___ ENTRIES SUPPLIED ___

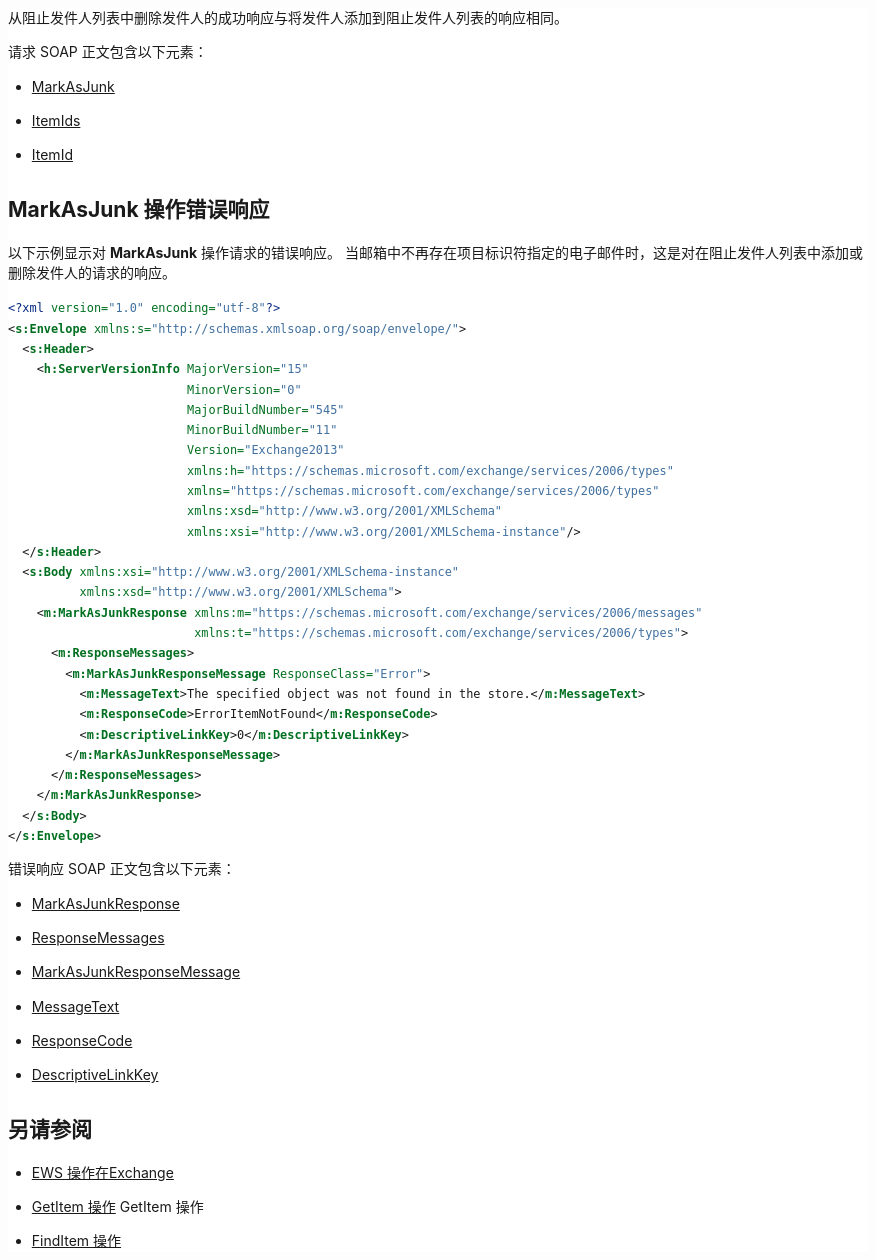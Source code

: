 从阻止发件人列表中删除发件人的成功响应与将发件人添加到阻止发件人列表的响应相同。
  
请求 SOAP 正文包含以下元素：
  
- [MarkAsJunk](markasjunk.md)
    
- [ItemIds](itemids.md)
    
- [ItemId](itemid.md)
    
## <a name="markasjunk-operation-error-response"></a>MarkAsJunk 操作错误响应

以下示例显示对 **MarkAsJunk** 操作请求的错误响应。 当邮箱中不再存在项目标识符指定的电子邮件时，这是对在阻止发件人列表中添加或删除发件人的请求的响应。 
  
```XML
<?xml version="1.0" encoding="utf-8"?>
<s:Envelope xmlns:s="http://schemas.xmlsoap.org/soap/envelope/">
  <s:Header>
    <h:ServerVersionInfo MajorVersion="15" 
                         MinorVersion="0" 
                         MajorBuildNumber="545" 
                         MinorBuildNumber="11" 
                         Version="Exchange2013" 
                         xmlns:h="https://schemas.microsoft.com/exchange/services/2006/types" 
                         xmlns="https://schemas.microsoft.com/exchange/services/2006/types" 
                         xmlns:xsd="http://www.w3.org/2001/XMLSchema" 
                         xmlns:xsi="http://www.w3.org/2001/XMLSchema-instance"/>
  </s:Header>
  <s:Body xmlns:xsi="http://www.w3.org/2001/XMLSchema-instance" 
          xmlns:xsd="http://www.w3.org/2001/XMLSchema">
    <m:MarkAsJunkResponse xmlns:m="https://schemas.microsoft.com/exchange/services/2006/messages" 
                          xmlns:t="https://schemas.microsoft.com/exchange/services/2006/types">
      <m:ResponseMessages>
        <m:MarkAsJunkResponseMessage ResponseClass="Error">
          <m:MessageText>The specified object was not found in the store.</m:MessageText>
          <m:ResponseCode>ErrorItemNotFound</m:ResponseCode>
          <m:DescriptiveLinkKey>0</m:DescriptiveLinkKey>
        </m:MarkAsJunkResponseMessage>
      </m:ResponseMessages>
    </m:MarkAsJunkResponse>
  </s:Body>
</s:Envelope>
```

错误响应 SOAP 正文包含以下元素：
  
- [MarkAsJunkResponse](markasjunkresponse.md)
    
- [ResponseMessages](responsemessages.md)
    
- [MarkAsJunkResponseMessage](markasjunkresponsemessage.md)
    
- [MessageText](messagetext.md)
    
- [ResponseCode](responsecode.md)
    
- [DescriptiveLinkKey](descriptivelinkkey.md)
    
## <a name="see-also"></a>另请参阅

- [EWS 操作在Exchange](ews-operations-in-exchange.md)
    
- [GetItem 操作](getitem-operation.md) GetItem 操作 
    
- [FindItem 操作](finditem-operation.md)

___

— YOUR ASSIGNMENT —
Copy exactly. The range runs from the line containing "- [DescriptiveLinkKey](descriptivelinkkey.md)" through the last line of the data.

— TASK OUTPUT —
- [DescriptiveLinkKey](descriptivelinkkey.md)
    
## <a name="see-also"></a>另请参阅

- [EWS 操作在Exchange](ews-operations-in-exchange.md)
    
- [GetItem 操作](getitem-operation.md) GetItem 操作 
    
- [FindItem 操作](finditem-operation.md)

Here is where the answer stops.